A transição dos jornais impressos para um modelo multiplataformas tem muito impacto na gestão das empresas. Foi o que afirmou Antonio Manuel Teixeira Mendes, diretor-superintendente do Grupo Folha, no congresso da Associação Nacional de Jornais, em São Paulo.
O importante, afirmou o executivo, é que o caminho para o formato digital não afete a qualidade do conteúdo oferecido aos leitores.
“O centro de tudo é a Redação”, disse Teixeira Mendes. “O desenho fundamental é manter a Redação com muita força, com capacidade de produção de notícias.” O que muda, explicou, é que, “no digital, a tecnologia passa a ter uma importância que não tinha no papel”.
Ele mostrou um modelo teórico de transição das receitas publicitárias e de assinaturas, dividido em etapas.
Em sua avaliação, os diários brasileiros têm diante de si um momento favorável para trilhar esse caminho, pois não experimentam perda de receita publicitária e, com os pacotes digitais, podem agregar um novo universo de assinantes à sua base.
“Com o paywall [muro de cobrança por conteúdo digital], abre-se um novo momento para o jornalismo”, afirmou. “A tendência é que haja uma convergência para esse modelo. Jornalismo de qualidade é pago.”
Para Teixeira Mendes, as empresas devem rediscutir a maneira como negociam anúncios nos meios digitais.
Ele falou também sobre os últimos passos da Folhaem novas plataformas. O jornal foi o primeiro do país a erguer um muro de cobrança poroso, que libera a leitura gratuita de determinado número de reportagens e permite que apenas assinantes tenham acesso irrestrito.

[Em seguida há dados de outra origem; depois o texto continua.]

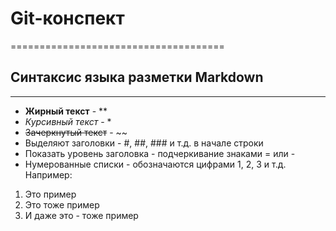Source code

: # Git-конспект
=====================================
## Синтаксис языка разметки Markdown
-------------------------------------
* **Жирный текст** - **
* *Курсивный текст* - *
* ~~Зачеркнутый текст~~ - ~~
* Выделяют заголовки - #, ##, ### и т.д. в начале строки
* Показать уровень заголовка - подчеркивание знаками = или -
* Нумерованные списки - обозначаются цифрами 1, 2, 3 и т.д. Например:
1. Это пример
2. Это тоже пример
3. И даже это - тоже пример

O movimento, afirmou o executivo, multiplicou o número de assinaturas digitais do jornal e não provocou queda na audiência do site. Enquanto isso, a circulação do jornal impresso permaneceu inalterada e a publicidade manteve a tendência de crescimento que vinha mostrando antes da cobrança.
Mensagem semelhante foi passada, horas depois, pelo alemão Mathias Döpfner, diretor-presidente da Axel Springer, editora que tem mais de 200 revistas e jornais, entre eles o “Bild”.
Para ele, o tipo de mídia é irrelevante. O que importa é a qualidade do produto.
Ele disse que extrai muito do seu otimismo da tecnologia. “Estou convencido de que o jornal do futuro será como um lenço que você tira do bolso e tem todos os jornais e filmes que quiser ver nele.”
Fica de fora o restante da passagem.